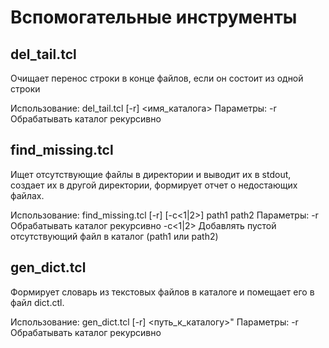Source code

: # Вспомогательные инструменты

## del_tail.tcl	

Очищает перенос строки в конце файлов, если он состоит из одной строки

Использование: del_tail.tcl [-r] <имя_каталога>
Параметры:
	-r Обрабатывать каталог рекурсивно

## find_missing.tcl	

Ищет отсутствующие файлы в директории и выводит их в stdout, создает их в другой директории, формирует отчет о недостающих файлах.

Использование: find_missing.tcl [-r] [-c<1|2>] path1 path2
Параметры:
	-r Обрабатывать каталог рекурсивно
	-c<1|2> Добавлять пустой отсутствующий файл в каталог (path1 или path2)


## gen_dict.tcl

Формирует словарь из текстовых файлов в каталоге и помещает его в файл dict.ctl.

Использование: gen_dict.tcl [-r] <путь_к_каталогу>"
Параметры:
	-r Обрабатывать каталог рекурсивно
══════════
If an entry contains a picture, leave it out and repeat the rest exactly.

Source code

: # Вспомогательные инструменты

## del_tail.tcl	

Очищает перенос строки в конце файлов, если он состоит из одной строки

Использование: del_tail.tcl [-r] <имя_каталога>
Параметры:
	-r Обрабатывать каталог рекурсивно

## find_missing.tcl	

Ищет отсутствующие файлы в директории и выводит их в stdout, создает их в другой директории, формирует отчет о недостающих файлах.

Использование: find_missing.tcl [-r] [-c<1|2>] path1 path2
Параметры:
	-r Обрабатывать каталог рекурсивно
	-c<1|2> Добавлять пустой отсутствующий файл в каталог (path1 или path2)


## gen_dict.tcl

Формирует словарь из текстовых файлов в каталоге и помещает его в файл dict.ctl.

Использование: gen_dict.tcl [-r] <путь_к_каталогу>"
Параметры:
	-r Обрабатывать каталог рекурсивно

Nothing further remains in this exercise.